Stored data

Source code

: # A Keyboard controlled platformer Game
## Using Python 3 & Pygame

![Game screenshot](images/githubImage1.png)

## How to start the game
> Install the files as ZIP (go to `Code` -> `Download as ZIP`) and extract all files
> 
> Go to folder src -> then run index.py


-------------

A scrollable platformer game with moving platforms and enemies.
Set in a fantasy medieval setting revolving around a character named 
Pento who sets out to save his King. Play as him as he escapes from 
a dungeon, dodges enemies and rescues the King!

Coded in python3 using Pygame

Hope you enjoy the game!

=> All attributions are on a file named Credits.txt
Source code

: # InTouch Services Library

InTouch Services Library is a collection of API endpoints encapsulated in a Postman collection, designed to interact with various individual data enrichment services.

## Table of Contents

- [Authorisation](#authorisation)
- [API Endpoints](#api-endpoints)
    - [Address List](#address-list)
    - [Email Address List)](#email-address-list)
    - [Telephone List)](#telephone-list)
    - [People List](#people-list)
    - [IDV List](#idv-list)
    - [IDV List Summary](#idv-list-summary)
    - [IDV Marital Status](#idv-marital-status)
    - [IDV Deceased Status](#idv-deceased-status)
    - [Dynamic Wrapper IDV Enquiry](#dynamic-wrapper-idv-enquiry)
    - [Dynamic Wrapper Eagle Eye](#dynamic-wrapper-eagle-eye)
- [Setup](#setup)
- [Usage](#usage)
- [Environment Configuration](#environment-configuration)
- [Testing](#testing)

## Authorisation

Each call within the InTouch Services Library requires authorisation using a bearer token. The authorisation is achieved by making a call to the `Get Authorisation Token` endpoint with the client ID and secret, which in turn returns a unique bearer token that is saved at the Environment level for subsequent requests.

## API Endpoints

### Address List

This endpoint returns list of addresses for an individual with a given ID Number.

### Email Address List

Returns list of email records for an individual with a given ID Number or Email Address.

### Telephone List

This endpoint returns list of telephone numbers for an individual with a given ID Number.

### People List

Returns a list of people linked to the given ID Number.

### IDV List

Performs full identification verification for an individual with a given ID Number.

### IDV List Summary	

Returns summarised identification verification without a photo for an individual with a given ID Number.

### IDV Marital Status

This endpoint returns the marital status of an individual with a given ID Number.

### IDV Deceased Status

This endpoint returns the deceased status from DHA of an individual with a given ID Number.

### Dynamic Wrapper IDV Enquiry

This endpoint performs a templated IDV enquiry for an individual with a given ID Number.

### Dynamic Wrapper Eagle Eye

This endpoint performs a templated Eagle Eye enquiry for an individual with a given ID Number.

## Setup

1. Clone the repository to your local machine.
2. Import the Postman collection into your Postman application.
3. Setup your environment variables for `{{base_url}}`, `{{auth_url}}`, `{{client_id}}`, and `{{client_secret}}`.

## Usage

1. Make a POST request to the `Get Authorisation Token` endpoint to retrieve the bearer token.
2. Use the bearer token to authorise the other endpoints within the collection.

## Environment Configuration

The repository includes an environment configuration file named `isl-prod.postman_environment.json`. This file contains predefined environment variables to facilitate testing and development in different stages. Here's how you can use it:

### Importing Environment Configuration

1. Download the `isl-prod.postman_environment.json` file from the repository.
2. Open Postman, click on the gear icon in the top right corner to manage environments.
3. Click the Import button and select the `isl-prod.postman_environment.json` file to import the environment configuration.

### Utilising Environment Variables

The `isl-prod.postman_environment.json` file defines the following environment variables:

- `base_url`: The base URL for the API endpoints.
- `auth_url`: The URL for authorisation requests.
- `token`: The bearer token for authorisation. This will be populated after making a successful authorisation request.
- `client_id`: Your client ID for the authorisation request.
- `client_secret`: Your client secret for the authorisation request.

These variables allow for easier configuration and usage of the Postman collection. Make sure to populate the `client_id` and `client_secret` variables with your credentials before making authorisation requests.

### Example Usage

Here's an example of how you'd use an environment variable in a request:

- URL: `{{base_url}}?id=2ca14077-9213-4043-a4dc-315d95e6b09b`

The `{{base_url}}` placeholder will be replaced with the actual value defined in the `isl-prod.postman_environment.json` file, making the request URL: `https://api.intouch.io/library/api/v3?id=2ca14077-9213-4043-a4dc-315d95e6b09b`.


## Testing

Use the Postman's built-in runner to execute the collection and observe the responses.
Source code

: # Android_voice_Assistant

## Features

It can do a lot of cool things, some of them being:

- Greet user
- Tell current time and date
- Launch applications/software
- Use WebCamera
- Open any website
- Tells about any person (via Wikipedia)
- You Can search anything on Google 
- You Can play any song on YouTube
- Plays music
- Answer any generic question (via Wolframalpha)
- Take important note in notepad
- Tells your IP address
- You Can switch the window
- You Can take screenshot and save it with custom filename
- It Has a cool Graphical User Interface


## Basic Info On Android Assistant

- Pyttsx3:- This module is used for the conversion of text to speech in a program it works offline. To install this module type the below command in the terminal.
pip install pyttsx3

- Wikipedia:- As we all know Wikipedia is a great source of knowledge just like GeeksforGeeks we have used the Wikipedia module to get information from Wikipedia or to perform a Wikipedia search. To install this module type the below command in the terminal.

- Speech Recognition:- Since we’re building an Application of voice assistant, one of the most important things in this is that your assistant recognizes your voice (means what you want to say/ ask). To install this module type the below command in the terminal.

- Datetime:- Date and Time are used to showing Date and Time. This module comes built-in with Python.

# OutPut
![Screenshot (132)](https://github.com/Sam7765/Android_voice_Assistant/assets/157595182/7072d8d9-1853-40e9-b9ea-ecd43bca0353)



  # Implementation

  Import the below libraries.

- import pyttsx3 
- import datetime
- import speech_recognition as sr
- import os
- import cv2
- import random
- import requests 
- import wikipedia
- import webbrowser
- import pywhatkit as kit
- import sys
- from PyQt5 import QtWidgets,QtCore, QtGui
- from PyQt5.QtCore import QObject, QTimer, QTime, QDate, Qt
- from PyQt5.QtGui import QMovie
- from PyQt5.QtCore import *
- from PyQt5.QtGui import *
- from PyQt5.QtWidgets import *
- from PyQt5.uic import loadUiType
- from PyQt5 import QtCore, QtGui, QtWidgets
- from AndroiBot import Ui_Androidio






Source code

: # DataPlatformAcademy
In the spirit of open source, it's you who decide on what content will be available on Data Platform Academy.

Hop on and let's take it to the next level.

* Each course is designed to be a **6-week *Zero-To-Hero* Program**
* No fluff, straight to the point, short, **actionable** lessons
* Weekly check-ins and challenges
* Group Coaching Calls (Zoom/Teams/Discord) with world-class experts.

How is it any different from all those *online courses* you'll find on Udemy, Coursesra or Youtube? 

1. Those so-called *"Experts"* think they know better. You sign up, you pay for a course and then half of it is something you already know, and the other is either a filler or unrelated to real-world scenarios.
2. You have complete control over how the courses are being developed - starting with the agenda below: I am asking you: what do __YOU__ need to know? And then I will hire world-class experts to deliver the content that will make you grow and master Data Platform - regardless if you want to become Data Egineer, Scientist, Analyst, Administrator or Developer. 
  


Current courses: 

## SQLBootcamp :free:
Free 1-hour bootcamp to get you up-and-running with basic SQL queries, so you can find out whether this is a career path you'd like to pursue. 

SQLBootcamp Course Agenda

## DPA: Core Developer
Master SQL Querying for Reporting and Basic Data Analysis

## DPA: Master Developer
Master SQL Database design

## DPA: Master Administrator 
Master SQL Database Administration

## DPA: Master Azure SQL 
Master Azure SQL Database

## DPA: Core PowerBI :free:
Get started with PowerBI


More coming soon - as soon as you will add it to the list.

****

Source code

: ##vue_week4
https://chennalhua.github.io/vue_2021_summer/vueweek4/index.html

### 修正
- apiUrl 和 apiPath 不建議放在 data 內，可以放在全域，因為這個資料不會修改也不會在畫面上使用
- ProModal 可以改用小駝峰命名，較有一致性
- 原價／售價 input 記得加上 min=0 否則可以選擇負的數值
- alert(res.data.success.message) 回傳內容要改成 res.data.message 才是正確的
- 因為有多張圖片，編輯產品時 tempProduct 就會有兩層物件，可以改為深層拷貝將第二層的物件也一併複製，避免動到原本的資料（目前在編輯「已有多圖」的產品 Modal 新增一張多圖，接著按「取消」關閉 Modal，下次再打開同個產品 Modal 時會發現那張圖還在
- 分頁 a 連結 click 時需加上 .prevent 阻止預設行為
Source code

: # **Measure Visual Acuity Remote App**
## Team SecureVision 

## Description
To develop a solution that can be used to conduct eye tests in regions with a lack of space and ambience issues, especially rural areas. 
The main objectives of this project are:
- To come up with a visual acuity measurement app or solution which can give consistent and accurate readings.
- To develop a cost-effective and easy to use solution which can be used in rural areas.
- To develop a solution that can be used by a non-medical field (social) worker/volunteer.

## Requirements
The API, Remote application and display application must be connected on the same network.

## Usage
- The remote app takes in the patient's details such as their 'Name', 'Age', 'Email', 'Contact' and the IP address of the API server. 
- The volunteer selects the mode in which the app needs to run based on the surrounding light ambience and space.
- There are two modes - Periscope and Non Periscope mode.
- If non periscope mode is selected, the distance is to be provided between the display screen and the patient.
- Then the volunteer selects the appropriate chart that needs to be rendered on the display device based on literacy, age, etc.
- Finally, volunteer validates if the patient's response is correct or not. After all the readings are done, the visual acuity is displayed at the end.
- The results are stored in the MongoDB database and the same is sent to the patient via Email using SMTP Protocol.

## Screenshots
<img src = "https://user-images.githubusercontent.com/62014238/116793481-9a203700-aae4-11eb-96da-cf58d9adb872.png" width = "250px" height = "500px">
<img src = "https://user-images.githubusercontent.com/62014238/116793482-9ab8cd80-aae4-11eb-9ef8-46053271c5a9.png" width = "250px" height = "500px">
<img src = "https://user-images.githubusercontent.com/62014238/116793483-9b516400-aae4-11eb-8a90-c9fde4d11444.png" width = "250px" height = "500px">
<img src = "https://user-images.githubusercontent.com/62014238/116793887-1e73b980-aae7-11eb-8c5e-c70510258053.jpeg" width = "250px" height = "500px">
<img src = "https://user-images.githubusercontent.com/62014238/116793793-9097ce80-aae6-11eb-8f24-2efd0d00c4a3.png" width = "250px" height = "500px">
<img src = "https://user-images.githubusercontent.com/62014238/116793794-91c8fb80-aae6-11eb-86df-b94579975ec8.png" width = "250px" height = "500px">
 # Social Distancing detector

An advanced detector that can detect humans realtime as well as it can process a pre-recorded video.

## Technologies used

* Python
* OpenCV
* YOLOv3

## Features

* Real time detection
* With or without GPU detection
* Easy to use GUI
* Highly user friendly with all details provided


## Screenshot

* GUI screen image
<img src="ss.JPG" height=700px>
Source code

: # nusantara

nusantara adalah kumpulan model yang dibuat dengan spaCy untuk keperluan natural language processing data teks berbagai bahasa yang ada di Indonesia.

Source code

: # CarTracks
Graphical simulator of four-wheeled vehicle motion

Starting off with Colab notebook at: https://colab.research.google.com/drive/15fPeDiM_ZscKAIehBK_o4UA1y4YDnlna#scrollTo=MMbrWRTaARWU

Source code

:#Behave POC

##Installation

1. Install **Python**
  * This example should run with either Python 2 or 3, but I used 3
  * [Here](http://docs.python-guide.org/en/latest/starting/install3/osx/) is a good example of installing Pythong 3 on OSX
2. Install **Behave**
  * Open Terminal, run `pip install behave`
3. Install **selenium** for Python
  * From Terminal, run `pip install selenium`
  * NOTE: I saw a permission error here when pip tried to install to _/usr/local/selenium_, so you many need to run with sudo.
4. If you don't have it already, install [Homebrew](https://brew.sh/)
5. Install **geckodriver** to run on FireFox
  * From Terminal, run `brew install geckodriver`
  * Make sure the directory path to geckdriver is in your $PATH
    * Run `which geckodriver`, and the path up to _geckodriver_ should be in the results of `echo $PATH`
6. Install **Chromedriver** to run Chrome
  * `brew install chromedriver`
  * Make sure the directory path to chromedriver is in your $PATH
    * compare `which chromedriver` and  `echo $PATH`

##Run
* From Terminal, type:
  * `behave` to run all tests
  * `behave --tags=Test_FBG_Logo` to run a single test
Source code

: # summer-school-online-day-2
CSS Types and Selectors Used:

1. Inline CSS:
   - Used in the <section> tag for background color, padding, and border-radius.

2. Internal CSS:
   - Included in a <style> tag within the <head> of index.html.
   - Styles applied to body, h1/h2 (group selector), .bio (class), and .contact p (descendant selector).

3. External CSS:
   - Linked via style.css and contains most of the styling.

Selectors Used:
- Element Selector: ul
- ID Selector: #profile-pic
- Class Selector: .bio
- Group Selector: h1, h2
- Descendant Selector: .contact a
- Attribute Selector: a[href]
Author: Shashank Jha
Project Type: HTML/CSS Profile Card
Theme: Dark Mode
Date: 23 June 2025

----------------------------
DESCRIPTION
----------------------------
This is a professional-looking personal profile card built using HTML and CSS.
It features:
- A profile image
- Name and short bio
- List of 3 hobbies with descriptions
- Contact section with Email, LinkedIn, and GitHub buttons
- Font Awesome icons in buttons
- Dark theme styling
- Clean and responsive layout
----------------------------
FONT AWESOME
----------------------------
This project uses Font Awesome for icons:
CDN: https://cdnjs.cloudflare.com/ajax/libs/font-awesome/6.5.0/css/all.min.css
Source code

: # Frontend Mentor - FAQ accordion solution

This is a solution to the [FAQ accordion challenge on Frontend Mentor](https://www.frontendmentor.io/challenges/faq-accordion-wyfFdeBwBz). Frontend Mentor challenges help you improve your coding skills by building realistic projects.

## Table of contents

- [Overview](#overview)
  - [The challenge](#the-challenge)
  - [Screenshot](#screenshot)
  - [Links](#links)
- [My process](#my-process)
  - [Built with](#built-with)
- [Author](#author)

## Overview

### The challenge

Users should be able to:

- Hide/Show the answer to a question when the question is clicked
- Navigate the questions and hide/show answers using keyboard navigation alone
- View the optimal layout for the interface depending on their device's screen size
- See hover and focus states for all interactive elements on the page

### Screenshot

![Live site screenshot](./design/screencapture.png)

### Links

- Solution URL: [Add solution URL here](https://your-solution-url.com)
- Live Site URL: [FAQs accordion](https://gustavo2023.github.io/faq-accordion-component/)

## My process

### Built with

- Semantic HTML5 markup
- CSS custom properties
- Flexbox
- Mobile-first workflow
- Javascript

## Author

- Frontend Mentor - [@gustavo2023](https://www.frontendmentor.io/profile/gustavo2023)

* [What the task asks] Where "device" occurs in a line of the data above, count that line. Give the final count and no other words.

* [Finished exercise] 2